アマゾンKindle Fire HDの原価と青空文庫の楽しみ
- 2012.11.10
アマゾンKindle Fire HDの価格を調べていたら、公式サイトでは15800円とかなりお手頃の価格帯。性能的に比較するのは無理があるのかもしれないが、Google Nexus7,iPad miniと比較すると実に求めやすい価格帯だ。現在発売されているNexus7/16GBの19800円でもほとんど利益は出ないはずなのに、それをさらに上回る15800円とは太っ腹以外の何物でもないが、ネットを巡回していたら案の定、売れば売るほど赤字になるとの記事が掲載されていた。
●「Kindle Fire HD」の部品原価、16GBモデルは165ドル 米調査 米IHS iSuppliは現地時間2012年11月5日、米Amazon.comの7インチの「Kindle Fire HD」タブレット端末の実機を分解して調査した原価分析結果を発表した。それによると、希望小売価格が199ドルのWi-Fi接続専用16Gバイトモデルは、BOM(Bill of Material:部品表)に基づく部品原価が165ドルで、製造コストを含めると174ドルになる。 iSuppliは、「ソフトウエアやライセンス料などの諸費用を除いたコストが174ドルもかかるのでは、199ドルの販売価格でもうけを出すのは厳しい。しかしAmazon.comはハードウエアで利益を得るのではなく、魅力的な価格で製品を提供し、多くの消費者を同社のコンテンツやECサイトに引きつける戦略をとっている」と分析している。 またiSuppliは、Kindle Fire HDがコストを削減しつつ、オリジナル機種の「Kindle Fire」より性能を向上させている点を指摘した。Kindle Fireは販売価格が199ドルに対し、部品および製造コストが201.70ドルと、売れるごとに赤字になる。 |
製造コスト『174ドル×(1ドル80円)=13,920円』なので、それ以外の費用を加算すれば15800円ではとても利益が出ないのは分かるが、それにしてもハードで稼がずにソフトで稼ぐビジネスモデルはアップルとまさに対照的。ハードソフト一体型開発でアップルユーザ体験を顧客に提供し、ハードウェアで稼ぐことを本業とするアップルとの戦略の違いが改めて浮き彫りにされて、米国IT産業の動向からはますます目が離せなくなる。
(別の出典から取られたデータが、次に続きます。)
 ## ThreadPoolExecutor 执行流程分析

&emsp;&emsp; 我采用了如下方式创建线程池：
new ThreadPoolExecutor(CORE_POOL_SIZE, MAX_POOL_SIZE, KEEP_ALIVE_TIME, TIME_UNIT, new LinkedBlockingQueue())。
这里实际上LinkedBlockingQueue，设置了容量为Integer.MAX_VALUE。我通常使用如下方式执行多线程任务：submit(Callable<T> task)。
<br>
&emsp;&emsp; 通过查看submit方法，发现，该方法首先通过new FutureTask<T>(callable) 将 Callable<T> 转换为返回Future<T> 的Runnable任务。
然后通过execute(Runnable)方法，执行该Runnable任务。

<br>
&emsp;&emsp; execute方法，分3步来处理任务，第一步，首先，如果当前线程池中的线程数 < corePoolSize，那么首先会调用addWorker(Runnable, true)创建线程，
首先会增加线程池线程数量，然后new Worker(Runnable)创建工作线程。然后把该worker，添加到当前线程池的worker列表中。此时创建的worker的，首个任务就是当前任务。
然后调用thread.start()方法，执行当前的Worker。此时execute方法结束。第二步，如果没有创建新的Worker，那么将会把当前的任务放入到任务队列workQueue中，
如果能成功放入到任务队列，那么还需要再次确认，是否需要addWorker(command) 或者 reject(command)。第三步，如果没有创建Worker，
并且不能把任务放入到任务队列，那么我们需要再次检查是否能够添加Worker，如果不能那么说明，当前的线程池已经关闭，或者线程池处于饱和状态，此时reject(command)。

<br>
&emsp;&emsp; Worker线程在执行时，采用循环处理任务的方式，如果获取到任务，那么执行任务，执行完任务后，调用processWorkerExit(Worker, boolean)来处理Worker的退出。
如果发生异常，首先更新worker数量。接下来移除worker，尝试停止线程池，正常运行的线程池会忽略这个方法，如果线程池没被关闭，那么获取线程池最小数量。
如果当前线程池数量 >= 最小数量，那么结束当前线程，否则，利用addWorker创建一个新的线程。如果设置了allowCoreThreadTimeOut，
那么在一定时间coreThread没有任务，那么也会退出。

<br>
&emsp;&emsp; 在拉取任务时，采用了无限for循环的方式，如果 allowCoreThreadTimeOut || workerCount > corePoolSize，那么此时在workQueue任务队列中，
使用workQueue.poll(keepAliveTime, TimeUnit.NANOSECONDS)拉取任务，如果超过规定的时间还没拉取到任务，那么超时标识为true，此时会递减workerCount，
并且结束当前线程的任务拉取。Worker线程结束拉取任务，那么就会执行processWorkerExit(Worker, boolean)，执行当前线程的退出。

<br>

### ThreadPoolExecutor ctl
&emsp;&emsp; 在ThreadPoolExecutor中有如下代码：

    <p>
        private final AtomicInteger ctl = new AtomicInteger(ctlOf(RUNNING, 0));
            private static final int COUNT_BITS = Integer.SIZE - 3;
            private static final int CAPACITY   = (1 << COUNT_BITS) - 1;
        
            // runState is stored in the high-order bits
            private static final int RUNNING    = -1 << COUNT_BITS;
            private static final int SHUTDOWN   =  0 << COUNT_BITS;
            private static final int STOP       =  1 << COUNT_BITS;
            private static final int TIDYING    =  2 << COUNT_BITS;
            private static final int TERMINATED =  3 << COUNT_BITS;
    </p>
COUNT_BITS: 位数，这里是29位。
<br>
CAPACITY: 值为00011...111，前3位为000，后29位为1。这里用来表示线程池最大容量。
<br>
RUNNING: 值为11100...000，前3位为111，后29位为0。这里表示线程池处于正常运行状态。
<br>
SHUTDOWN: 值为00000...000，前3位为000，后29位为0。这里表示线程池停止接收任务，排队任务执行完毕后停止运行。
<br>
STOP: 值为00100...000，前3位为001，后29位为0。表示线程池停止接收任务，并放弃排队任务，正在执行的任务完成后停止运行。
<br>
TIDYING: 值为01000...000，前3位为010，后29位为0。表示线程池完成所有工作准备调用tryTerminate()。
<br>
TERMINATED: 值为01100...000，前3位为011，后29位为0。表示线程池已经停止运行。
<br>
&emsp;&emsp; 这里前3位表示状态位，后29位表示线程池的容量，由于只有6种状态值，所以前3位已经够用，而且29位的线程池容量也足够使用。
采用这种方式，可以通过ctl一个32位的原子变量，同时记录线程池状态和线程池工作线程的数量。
さてそのアマゾンKindle、ソフトで稼ぐアマゾンには申し訳ないが、電子書籍として手頃なのはなんと言っても青空文庫。コナン・ドイルのシャーロック・ホームズシリーズを見つけたときには感激したが、毎年著作権切れの作家が登録されているのを先日初めて知った。『現在著述は没年の翌年の元日から50年間有効』とあるから、2013年1月1日以降にはいよいよ吉川英治の作品が登場するわけだ。三国志、宮本武蔵、全巻読破となると1年、あるいはそれ以上かかりそうだが、これは実に楽しみ。正月休みに読めることが出来ればいいのだが。